> WORK ITEM: Word by word and line by line, write out all of the records.

────────

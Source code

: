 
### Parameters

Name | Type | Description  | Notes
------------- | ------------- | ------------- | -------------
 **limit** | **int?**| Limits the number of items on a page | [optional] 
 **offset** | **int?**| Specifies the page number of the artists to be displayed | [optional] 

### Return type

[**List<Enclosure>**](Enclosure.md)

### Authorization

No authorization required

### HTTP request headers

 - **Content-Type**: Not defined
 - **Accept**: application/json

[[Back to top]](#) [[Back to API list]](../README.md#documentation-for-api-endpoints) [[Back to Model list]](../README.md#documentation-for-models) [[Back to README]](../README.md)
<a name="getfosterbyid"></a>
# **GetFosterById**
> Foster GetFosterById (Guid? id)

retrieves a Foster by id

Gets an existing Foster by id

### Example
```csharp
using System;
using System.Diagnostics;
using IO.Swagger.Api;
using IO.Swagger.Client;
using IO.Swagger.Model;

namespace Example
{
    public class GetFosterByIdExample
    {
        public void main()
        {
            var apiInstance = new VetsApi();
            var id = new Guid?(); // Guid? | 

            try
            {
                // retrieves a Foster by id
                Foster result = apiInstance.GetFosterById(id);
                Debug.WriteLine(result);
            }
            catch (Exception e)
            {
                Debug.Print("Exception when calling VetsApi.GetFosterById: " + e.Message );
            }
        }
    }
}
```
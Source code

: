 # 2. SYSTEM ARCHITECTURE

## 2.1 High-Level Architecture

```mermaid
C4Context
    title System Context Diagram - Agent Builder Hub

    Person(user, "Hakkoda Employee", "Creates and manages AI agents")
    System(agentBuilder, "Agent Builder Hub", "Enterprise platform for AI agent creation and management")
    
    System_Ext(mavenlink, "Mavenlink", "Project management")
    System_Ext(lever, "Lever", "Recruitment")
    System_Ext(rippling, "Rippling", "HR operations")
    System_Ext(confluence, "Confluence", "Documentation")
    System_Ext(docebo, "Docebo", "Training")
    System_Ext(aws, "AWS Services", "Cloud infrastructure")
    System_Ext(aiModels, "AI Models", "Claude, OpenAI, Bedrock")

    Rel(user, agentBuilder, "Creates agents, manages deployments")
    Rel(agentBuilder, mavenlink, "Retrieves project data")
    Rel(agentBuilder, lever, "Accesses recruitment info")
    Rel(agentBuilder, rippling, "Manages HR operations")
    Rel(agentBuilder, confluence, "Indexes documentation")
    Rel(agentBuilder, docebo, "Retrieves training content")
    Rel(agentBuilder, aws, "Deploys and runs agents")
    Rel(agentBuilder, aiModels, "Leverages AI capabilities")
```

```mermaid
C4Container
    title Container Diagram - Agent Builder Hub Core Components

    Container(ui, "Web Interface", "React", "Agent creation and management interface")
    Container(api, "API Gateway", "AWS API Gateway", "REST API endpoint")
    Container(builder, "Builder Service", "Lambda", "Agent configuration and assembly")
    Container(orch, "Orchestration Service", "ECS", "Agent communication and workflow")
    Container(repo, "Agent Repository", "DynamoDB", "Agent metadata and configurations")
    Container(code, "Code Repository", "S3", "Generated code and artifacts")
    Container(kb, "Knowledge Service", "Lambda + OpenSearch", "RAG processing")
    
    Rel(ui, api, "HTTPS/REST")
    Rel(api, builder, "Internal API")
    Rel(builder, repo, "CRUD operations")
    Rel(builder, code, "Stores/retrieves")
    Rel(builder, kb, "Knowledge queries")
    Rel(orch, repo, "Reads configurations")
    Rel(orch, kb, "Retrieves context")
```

────────

> RESPONSE TO THE EXERCISE:
Source code

: 
### Parameters

Name | Type | Description  | Notes
------------- | ------------- | ------------- | -------------
 **limit** | **int?**| Limits the number of items on a page | [optional] 
 **offset** | **int?**| Specifies the page number of the artists to be displayed | [optional] 

### Return type

[**List<Enclosure>**](Enclosure.md)

### Authorization

No authorization required

### HTTP request headers

 - **Content-Type**: Not defined
 - **Accept**: application/json

[[Back to top]](#) [[Back to API list]](../README.md#documentation-for-api-endpoints) [[Back to Model list]](../README.md#documentation-for-models) [[Back to README]](../README.md)
<a name="getfosterbyid"></a>
# **GetFosterById**
> Foster GetFosterById (Guid? id)

retrieves a Foster by id

Gets an existing Foster by id

### Example
```csharp
using System;
using System.Diagnostics;
using IO.Swagger.Api;
using IO.Swagger.Client;
using IO.Swagger.Model;

namespace Example
{
    public class GetFosterByIdExample
    {
        public void main()
        {
            var apiInstance = new VetsApi();
            var id = new Guid?(); // Guid? | 

            try
            {
                // retrieves a Foster by id
                Foster result = apiInstance.GetFosterById(id);
                Debug.WriteLine(result);
            }
            catch (Exception e)
            {
                Debug.Print("Exception when calling VetsApi.GetFosterById: " + e.Message );
            }
        }
    }
}
```
Source code

: # 2. SYSTEM ARCHITECTURE

## 2.1 High-Level Architecture

```mermaid
C4Context
    title System Context Diagram - Agent Builder Hub

    Person(user, "Hakkoda Employee", "Creates and manages AI agents")
    System(agentBuilder, "Agent Builder Hub", "Enterprise platform for AI agent creation and management")
    
    System_Ext(mavenlink, "Mavenlink", "Project management")
    System_Ext(lever, "Lever", "Recruitment")
    System_Ext(rippling, "Rippling", "HR operations")
    System_Ext(confluence, "Confluence", "Documentation")
    System_Ext(docebo, "Docebo", "Training")
    System_Ext(aws, "AWS Services", "Cloud infrastructure")
    System_Ext(aiModels, "AI Models", "Claude, OpenAI, Bedrock")

    Rel(user, agentBuilder, "Creates agents, manages deployments")
    Rel(agentBuilder, mavenlink, "Retrieves project data")
    Rel(agentBuilder, lever, "Accesses recruitment info")
    Rel(agentBuilder, rippling, "Manages HR operations")
    Rel(agentBuilder, confluence, "Indexes documentation")
    Rel(agentBuilder, docebo, "Retrieves training content")
    Rel(agentBuilder, aws, "Deploys and runs agents")
    Rel(agentBuilder, aiModels, "Leverages AI capabilities")
```

```mermaid
C4Container
    title Container Diagram - Agent Builder Hub Core Components

    Container(ui, "Web Interface", "React", "Agent creation and management interface")
    Container(api, "API Gateway", "AWS API Gateway", "REST API endpoint")
    Container(builder, "Builder Service", "Lambda", "Agent configuration and assembly")
    Container(orch, "Orchestration Service", "ECS", "Agent communication and workflow")
    Container(repo, "Agent Repository", "DynamoDB", "Agent metadata and configurations")
    Container(code, "Code Repository", "S3", "Generated code and artifacts")
    Container(kb, "Knowledge Service", "Lambda + OpenSearch", "RAG processing")
    
    Rel(ui, api, "HTTPS/REST")
    Rel(api, builder, "Internal API")
    Rel(builder, repo, "CRUD operations")
    Rel(builder, code, "Stores/retrieves")
    Rel(builder, kb, "Knowledge queries")
    Rel(orch, repo, "Reads configurations")
    Rel(orch, kb, "Retrieves context")
```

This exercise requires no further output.